The COO adds that even if there was cost parity between managed hosting and cloud for BlueCloud. "To be honest I would have done it even if we didn't save that 50 per cent because of the flexibility and the scalability alone," Blomfeldt says.

Part of the appeal was getting access to a geographically dispersed global network of regions for hosting. BlueCloud has established pilot programs in Indonesia and the Philippines, and sees significant opportunities for international growth.

"We're starting up in a very serious way in the Philippines now," Blomfeldt says. "I'm very confident that we have an extremely good product match to the Philippines market, which is a very cost-conscious market, and also a market that needs very light applications like this that they can deploy easily."

For overseas operations, BlueCloud is leveraging multiple AWS Regions to minimise latency. In the Philippines and Indonesia, the provider is running part of its service in the Singapore Region while still running the main application in the Sydney Region.

In addition to offering geographical reach, using infrastructure-as-a-service means that BlueCloud's compact IT team of three is able to quickly set up new clients.

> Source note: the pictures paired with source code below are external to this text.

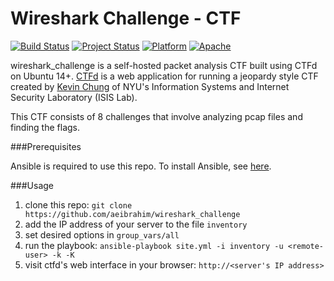 # Wireshark Challenge - CTF

[![Build Status](https://img.shields.io/travis/aeibrahim/wireshark_challenge/master.svg?style=plastic)](https://travis-ci.org/aeibrahim/wireshark_challenge)
[![Project Status](https://img.shields.io/badge/status-WIP-brightgreen.svg?style=plastic)](#)
[![Platform](https://img.shields.io/badge/platform-Ubuntu%2014%2B-lightgrey.svg?style=plastic)](#)
[![Apache](https://img.shields.io/badge/license-Apache-blue.svg?style=plastic)](https://www.gnu.org/licenses/gpl.html)


wireshark_challenge is a self-hosted packet analysis CTF built using CTFd on Ubuntu 14+. [CTFd](https://github.com/isislab/CTFd) is a web application for running a jeopardy style CTF created by [Kevin Chung](https://github.com/ColdHeat) of NYU's Information Systems and Internet Security Laboratory (ISIS Lab). 

This CTF consists of 8 challenges that involve analyzing pcap files and finding the flags. 

###Prerequisites

Ansible is required to use this repo. To install Ansible, see [here](https://docs.ansible.com/ansible/intro_installation.html#installing-the-control-machine).

###Usage
1. clone this repo: `git clone https://github.com/aeibrahim/wireshark_challenge`
2. add the IP address of your server to the file `inventory`
3. set desired options in `group_vars/all`
4. run the playbook: `ansible-playbook site.yml -i inventory -u <remote-user> -k -K`
5. visit ctfd's web interface in your browser: `http://<server's IP address>`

"For a small business like us, if we have 50 new seats being set up tomorrow – we have to design our whole infrastructure in a certain way to allow us to do that without causing a major disturbance on our own side," Blomfeldt says.

"I have to confidently go out to sell to new clients and then have them set up that fast because that's the whole value proposition of BlueCloud – we will have you up and running the same day if you need to.

"That's why having a solution like AWS actually is almost a requirement if you want to have that ability, as a provider like us, unless you have the funding to put massive infrastructure in place from the beginning."

"There are very few industries out there that are as hardware-intensive as [the call centre industry] and that makes it fit like a glove to cloud solutions because of that high capex," Blomfeldt says.